苏盈袖到嘴边的话变了两变才说出口,许应大概能体会到她此刻错愕纠结的心情,温和的笑笑,“还行,听说这个好吃,我也不太懂,就买了。”
“里头有一份单独包装的,是给枝枝的,别忘了带回去,其他的你和同事分享,还有......”
他顿了顿,垂在身侧的手掌蜷缩几次,始终没有抬起,“......你别太累,我、我先回去了,还有些材料要整理。”
苏盈袖听说他忙,也不敢留他,于是点点头,应了声好,还嘱咐他路上小心。
可话是说完了,他人却迟迟没动,似乎没有要走的意思,苏盈袖微愣,不是说还有工作么?
她抬头纳闷的看向他的脸孔,借着昏暗的光线,只能看到他眉心微蹙,垂着眼,和她四目相对,眼睛里似乎闪烁着意味不明的光,让她下意识想要撇开眼,却又挣脱不得,被他的脸色牢牢吸引。
他看起来相当疲惫,可能是因为长途飞行,也可能是因为工作并不那么顺利,需要耗费他太多心力。
想到这里,她脱口问道:“你要不要进去喝杯水再走?”
随着她的话,许应面上的神情有了变化,眼睛微微眯起,有笑意顺着眼角的弧度蔓延至嘴角,连声音都被浸染,“好啊。”
他应得很爽快,足以让苏盈袖明白,原来他刚才说要走并不是真心的,其实还是想她主动挽留,可是......
万一她没开口说留他呢?是不是要失望着走,然后在肚里暗骂她白眼儿狼?
想到这儿,她忍不住抱怨道:“最讨厌你们这些玩文字游戏的人,有话不能直说么,非得别人猜来猜去还不一定猜得准?”
许应抿着唇不接话,只微微笑着,跟在苏盈袖背后进了她们办公室。
苏盈袖把他带回来的特产放到桌上,先抽出一份单独包装的,然后对大家道:“许律师从京市带了点心,大家尝尝。”

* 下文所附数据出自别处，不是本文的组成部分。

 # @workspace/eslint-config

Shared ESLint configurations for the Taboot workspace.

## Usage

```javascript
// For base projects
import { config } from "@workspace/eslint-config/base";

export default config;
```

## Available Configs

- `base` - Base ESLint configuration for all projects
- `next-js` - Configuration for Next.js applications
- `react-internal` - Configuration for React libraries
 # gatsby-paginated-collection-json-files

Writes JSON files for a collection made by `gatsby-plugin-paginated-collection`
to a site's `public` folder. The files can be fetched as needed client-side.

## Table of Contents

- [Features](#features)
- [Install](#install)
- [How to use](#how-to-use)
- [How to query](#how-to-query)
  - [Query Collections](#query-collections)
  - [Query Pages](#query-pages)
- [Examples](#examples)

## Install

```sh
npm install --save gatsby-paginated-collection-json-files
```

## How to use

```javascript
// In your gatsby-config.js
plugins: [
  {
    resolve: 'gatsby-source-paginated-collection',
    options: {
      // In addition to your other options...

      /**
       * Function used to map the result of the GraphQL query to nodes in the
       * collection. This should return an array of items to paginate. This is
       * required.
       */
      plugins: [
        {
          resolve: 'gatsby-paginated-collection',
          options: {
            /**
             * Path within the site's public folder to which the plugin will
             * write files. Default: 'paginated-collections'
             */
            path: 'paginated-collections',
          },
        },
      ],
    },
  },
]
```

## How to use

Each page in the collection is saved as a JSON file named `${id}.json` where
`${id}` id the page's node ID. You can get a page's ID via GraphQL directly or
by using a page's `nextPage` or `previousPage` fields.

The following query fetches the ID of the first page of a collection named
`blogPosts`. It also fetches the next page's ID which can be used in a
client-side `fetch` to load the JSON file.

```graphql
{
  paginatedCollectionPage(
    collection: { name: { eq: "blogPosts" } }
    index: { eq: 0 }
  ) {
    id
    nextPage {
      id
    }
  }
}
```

“哟,我们又沾到袖袖的光有好吃的了?”刘殷殷这时刚好从休息室进来办公室,恰好听见了苏盈袖这话。
她是三线,按理来说可以不用待在病房值班,只要有事能到就行,但她家住得实在有些远,不堵车都要开快一个小时,有事又怕来不及,干脆就在这儿待着了。
说完话,她伸手打开了一盒奶酥,跟苏盈袖道:“下午我查房回来,刚好碰见前几天非要剖腹产你不给剖的那家出院,拉着我一个劲的谢说幸好没剖,生得也挺快的,五斤六两的小子,就是医生态度不怎么好。”

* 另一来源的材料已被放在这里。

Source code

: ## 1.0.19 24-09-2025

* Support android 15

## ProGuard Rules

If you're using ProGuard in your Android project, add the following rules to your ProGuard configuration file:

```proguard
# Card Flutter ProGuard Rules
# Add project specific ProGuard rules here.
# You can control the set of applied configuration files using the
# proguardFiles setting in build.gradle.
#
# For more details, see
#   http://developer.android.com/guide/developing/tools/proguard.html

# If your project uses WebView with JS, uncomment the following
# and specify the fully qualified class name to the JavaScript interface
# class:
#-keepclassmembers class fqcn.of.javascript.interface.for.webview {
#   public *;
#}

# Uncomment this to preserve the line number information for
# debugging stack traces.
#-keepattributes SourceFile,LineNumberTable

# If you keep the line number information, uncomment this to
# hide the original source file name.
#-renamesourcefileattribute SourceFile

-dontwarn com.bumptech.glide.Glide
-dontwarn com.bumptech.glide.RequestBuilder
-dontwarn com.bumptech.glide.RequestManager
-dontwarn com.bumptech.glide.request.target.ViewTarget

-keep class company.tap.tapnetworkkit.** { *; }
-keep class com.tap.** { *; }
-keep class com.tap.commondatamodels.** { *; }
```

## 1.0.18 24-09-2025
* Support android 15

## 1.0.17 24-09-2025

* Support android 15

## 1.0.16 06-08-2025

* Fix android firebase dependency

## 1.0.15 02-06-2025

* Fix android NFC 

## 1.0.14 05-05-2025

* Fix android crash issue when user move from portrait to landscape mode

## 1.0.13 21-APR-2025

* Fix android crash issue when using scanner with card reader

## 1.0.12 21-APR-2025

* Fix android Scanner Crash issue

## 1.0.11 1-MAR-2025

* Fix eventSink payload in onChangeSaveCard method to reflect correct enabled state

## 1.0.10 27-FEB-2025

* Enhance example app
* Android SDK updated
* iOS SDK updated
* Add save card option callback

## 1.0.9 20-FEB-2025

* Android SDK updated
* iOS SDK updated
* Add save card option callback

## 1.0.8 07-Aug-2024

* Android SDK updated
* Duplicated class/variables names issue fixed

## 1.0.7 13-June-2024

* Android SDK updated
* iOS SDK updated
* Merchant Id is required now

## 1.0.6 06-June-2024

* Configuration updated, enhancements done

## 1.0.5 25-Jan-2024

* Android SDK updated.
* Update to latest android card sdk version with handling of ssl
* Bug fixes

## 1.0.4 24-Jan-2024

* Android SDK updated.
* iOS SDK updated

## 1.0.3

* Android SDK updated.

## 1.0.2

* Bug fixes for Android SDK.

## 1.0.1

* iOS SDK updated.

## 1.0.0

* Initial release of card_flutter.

“我都不知道说什么才好,我自己的医生我能不知道是什么样的?还想给我塞红包,吓得我......”
苏盈袖正转身给许应接水,还特地凉热掺在一起调成温的,闻言呵呵两声,“我还觉得她们态度不好呢。”
说着将手里的一次性纸杯递给许应,就在他旁边站着不走了,轻靠着他的椅背,伸手拿了块芸豆卷,山楂微酸的口感中和了糕点的甜味,她吃了口,低头对许应道:“这个味道不错。”
“这是提前订的,怕买不到。”许应笑着应道,抬头去看她的脸,“你喜欢的话下次再给你带。”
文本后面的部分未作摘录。